Here Comes "Mass Market Craft"


Bryan Roth, beer's Nate Silver, has applied some data journalism to the idea that rare beers dominate "best of" lists--and beer geeks' hearts. Riffing on that, he wondered about causality: do we just happen to like rare beers, or do we like them because they're rare?
"It’s a long-winded way of saying: we may be underestimating the power wielded by the growing number of one-off programs and specialty releases. Emphasized through last 2016’s collection of best beer, there should now be a growing expectation that the most celebrated beers are often going to be ones we can’t enjoy ourselves."
Fair enough--there are scads of scientific studies out there showing how susceptible we are to influence when we think something's special. But what does this phenomenon look like when you flip it around and instead examine those large regional or national brands? Here, I would argue, is the real story. Within the craft segment (however you define it), there are emerging sub-segments. The vast majority of craft beer is still just a few brands--Lagunitas IPA, Sierra Nevada Pale, Sam Adams Boston Lager, Blue Moon and so on.

There are millions of barrels of interest in what beer geeks now deem boring beer. If a brewery wants to appeal to this, ahem, mass market within the craft segment, they can't hope to do it with a brett-aged saison. Indeed, the opposite is happening. As big money flows into the craft segment, it's looking to find stable, large chunks of customers for its products. Buoyed by Heineken money, Lagunitas shipped nearly a million barrels of beer in 2016, 60% of it IPA. Goose Island IPA is actually growing faster than Lagunitas IPA and poised to overtake it. Constellation is pushing tons of Ballast Point Sculpin in all the colors of the fruit bowl. None of these brands is younger than a decade old.

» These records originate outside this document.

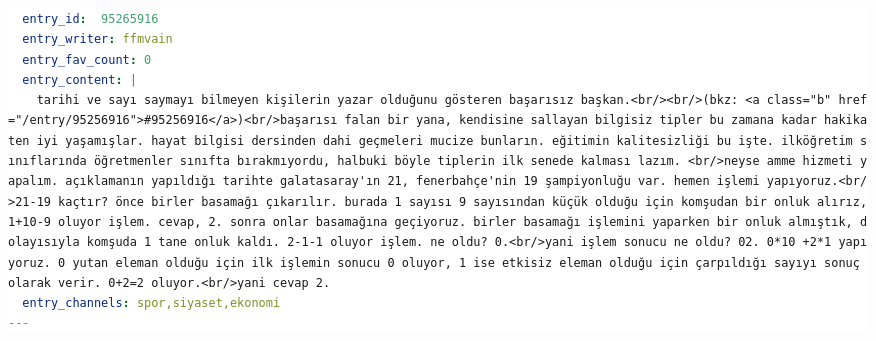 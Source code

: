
 ```yaml
  entry_id:  95265916
  entry_writer: ffmvain
  entry_fav_count: 0
  entry_content: |
    tarihi ve sayı saymayı bilmeyen kişilerin yazar olduğunu gösteren başarısız başkan.<br/><br/>(bkz: <a class="b" href="/entry/95256916">#95256916</a>)<br/>başarısı falan bir yana, kendisine sallayan bilgisiz tipler bu zamana kadar hakikaten iyi yaşamışlar. hayat bilgisi dersinden dahi geçmeleri mucize bunların. eğitimin kalitesizliği bu işte. ilköğretim sınıflarında öğretmenler sınıfta bırakmıyordu, halbuki böyle tiplerin ilk senede kalması lazım. <br/>neyse amme hizmeti yapalım. açıklamanın yapıldığı tarihte galatasaray'ın 21, fenerbahçe'nin 19 şampiyonluğu var. hemen işlemi yapıyoruz.<br/>21-19 kaçtır? önce birler basamağı çıkarılır. burada 1 sayısı 9 sayısından küçük olduğu için komşudan bir onluk alırız, 1+10-9 oluyor işlem. cevap, 2. sonra onlar basamağına geçiyoruz. birler basamağı işlemini yaparken bir onluk almıştık, dolayısıyla komşuda 1 tane onluk kaldı. 2-1-1 oluyor işlem. ne oldu? 0.<br/>yani işlem sonucu ne oldu? 02. 0*10 +2*1 yapıyoruz. 0 yutan eleman olduğu için ilk işlemin sonucu 0 oluyor, 1 ise etkisiz eleman olduğu için çarpıldığı sayıyı sonuç olarak verir. 0+2=2 oluyor.<br/>yani cevap 2.
  entry_channels: spor,siyaset,ekonomi
---
```

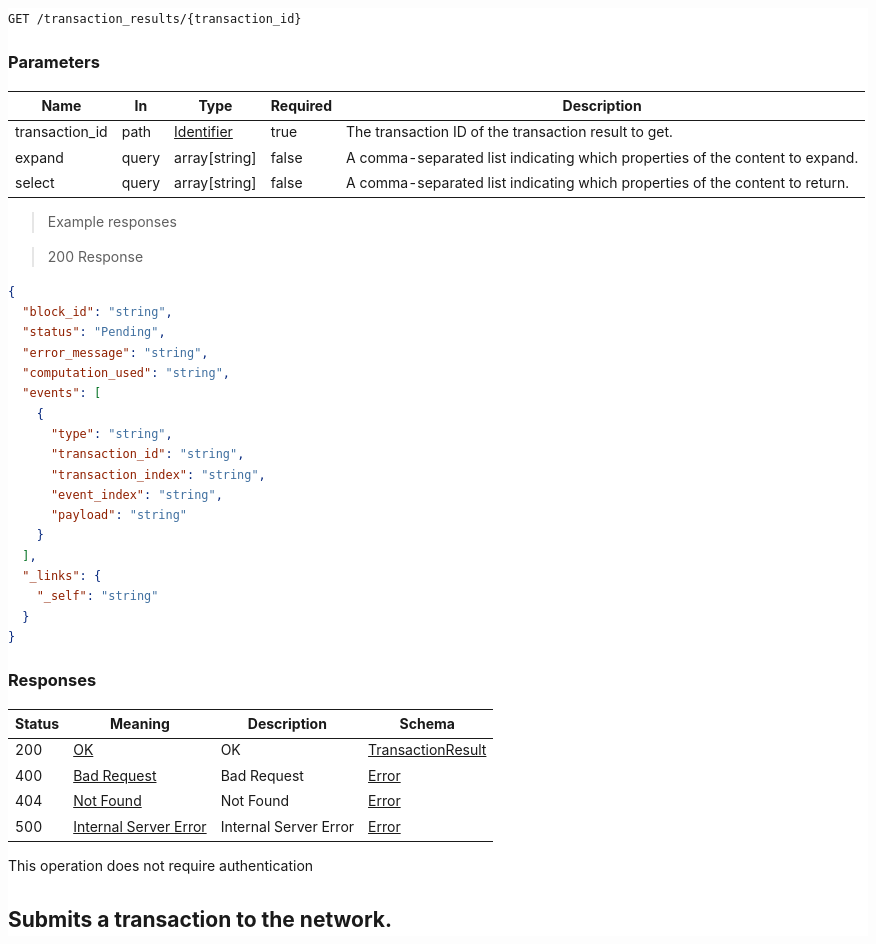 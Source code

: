 `GET /transaction_results/{transaction_id}`

<h3 id="gets-a-transaction-result-by-id.-parameters">Parameters</h3>

|Name|In|Type|Required|Description|
|---|---|---|---|---|
|transaction_id|path|[Identifier](#schemaidentifier)|true|The transaction ID of the transaction result to get.|
|expand|query|array[string]|false|A comma-separated list indicating which properties of the content to expand.|
|select|query|array[string]|false|A comma-separated list indicating which properties of the content to return.|

> Example responses

> 200 Response

```json
{
  "block_id": "string",
  "status": "Pending",
  "error_message": "string",
  "computation_used": "string",
  "events": [
    {
      "type": "string",
      "transaction_id": "string",
      "transaction_index": "string",
      "event_index": "string",
      "payload": "string"
    }
  ],
  "_links": {
    "_self": "string"
  }
}
```

<h3 id="gets-a-transaction-result-by-id.-responses">Responses</h3>

|Status|Meaning|Description|Schema|
|---|---|---|---|
|200|[OK](https://tools.ietf.org/html/rfc7231#section-6.3.1)|OK|[TransactionResult](#schematransactionresult)|
|400|[Bad Request](https://tools.ietf.org/html/rfc7231#section-6.5.1)|Bad Request|[Error](#schemaerror)|
|404|[Not Found](https://tools.ietf.org/html/rfc7231#section-6.5.4)|Not Found|[Error](#schemaerror)|
|500|[Internal Server Error](https://tools.ietf.org/html/rfc7231#section-6.6.1)|Internal Server Error|[Error](#schemaerror)|

<aside class="success">
This operation does not require authentication
</aside>

## Submits a transaction to the network.

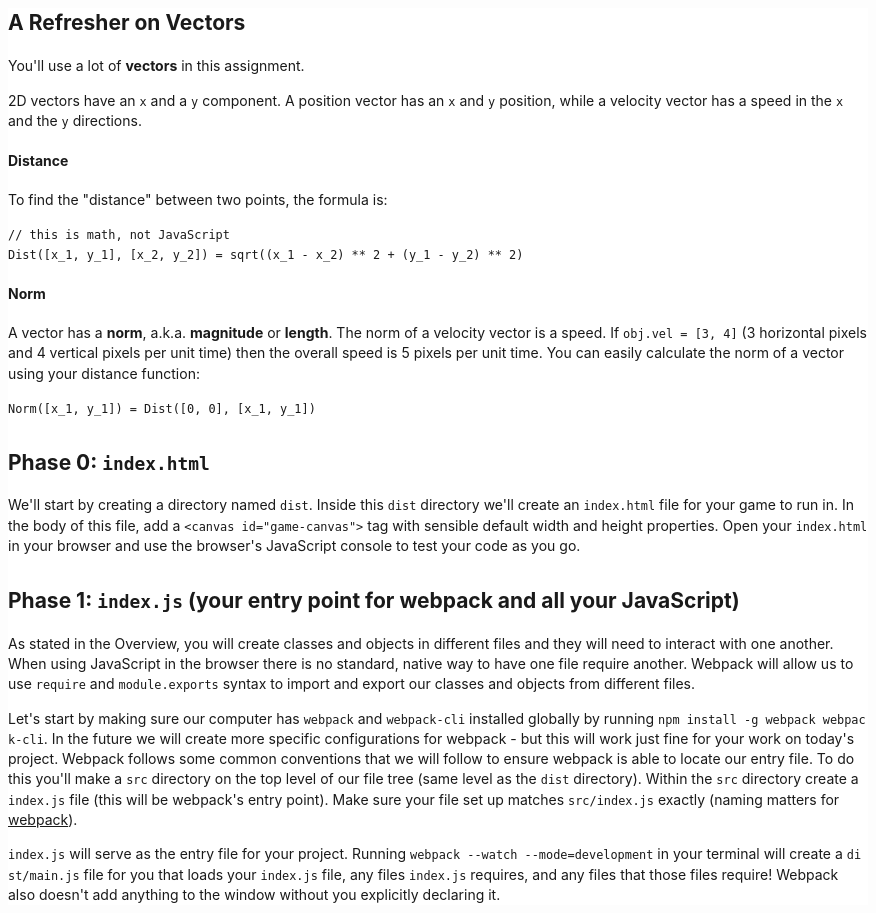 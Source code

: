 ## A Refresher on Vectors

You'll use a lot of **vectors** in this assignment.

2D vectors have an `x` and a `y` component. A position vector has an `x` and `y`
position, while a velocity vector has a speed in the `x` and the `y` directions.

#### Distance

To find the "distance" between two points, the formula is:

```
// this is math, not JavaScript
Dist([x_1, y_1], [x_2, y_2]) = sqrt((x_1 - x_2) ** 2 + (y_1 - y_2) ** 2)
```

#### Norm

A vector has a **norm**, a.k.a. **magnitude** or **length**. The norm of a
velocity vector is a speed. If `obj.vel = [3, 4]` (3 horizontal pixels and 4
vertical pixels per unit time) then the overall speed is 5 pixels per unit time.
You can easily calculate the norm of a vector using your distance function:

    Norm([x_1, y_1]) = Dist([0, 0], [x_1, y_1])

## Phase 0: `index.html`

We'll start by creating a directory named `dist`. Inside this `dist` directory
we'll create an `index.html` file for your game to run in. In the body of this
file, add a `<canvas id="game-canvas">` tag with sensible default width and
height properties. Open your `index.html` in your browser and use the browser's
JavaScript console to test your code as you go.

## Phase 1: `index.js` (your entry point for webpack and all your JavaScript)

As stated in the Overview, you will create classes and objects in different
files and they will need to interact with one another. When using JavaScript in
the browser there is no standard, native way to have one file require another.
Webpack will allow us to use `require` and `module.exports` syntax to import and
export our classes and objects from different files.

Let's start by making sure our computer has `webpack` and `webpack-cli`
installed globally by running `npm install -g webpack webpack-cli`. In the
future we will create more specific configurations for webpack - but this will
work just fine for your work on today's project. Webpack follows some common
conventions that we will follow to ensure webpack is able to locate our entry
file. To do this you'll make a `src` directory on the top level of our file tree
(same level as the `dist` directory). Within the `src` directory create a
`index.js` file (this will be webpack's entry point). Make sure your file set up
matches `src/index.js` exactly (naming matters for [webpack][webpack-index]).

`index.js` will serve as the entry file for your project. Running
`webpack --watch --mode=development` in your terminal will create a
`dist/main.js` file for you that loads your `index.js` file, any files
`index.js` requires, and any files that those files require! Webpack also
doesn't add anything to the window without you explicitly declaring it.


[live-demo]: http://appacademy.github.io/curriculum/asteroids/index.html
[webpack-index]: https://github.com/webpack/webpack.js.org/issues/2035
[keymaster]: https://github.com/madrobby/keymaster
[requestAnimationFrame]: https://developer.mozilla.org/en-US/docs/Web/API/window/requestAnimationFrame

In order to capture that mass market, other breweries are far from "innovating." As one example, everyone is trying to recreate Sculpin's fruit-IPA success. Sierra Nevada has a fruit-infused pale and an IPA that tastes like fruit (Tropical Torpedo). Kona has a passionfruit, orange, and guava IPA. Dogfish Head has Flesh and Blood, a ... fruit IPA. Full Sail's got one with papaya just coming out. New Belgium has Citradelic. And on and on. (It's actually entertaining to visit the website of one of the larger craft breweries and see that they all have one.) Or take Firestone Walker, which scored an unexpected, massive hit with 805, a golden ale. Guess what style we're starting to see the big breweries brew now?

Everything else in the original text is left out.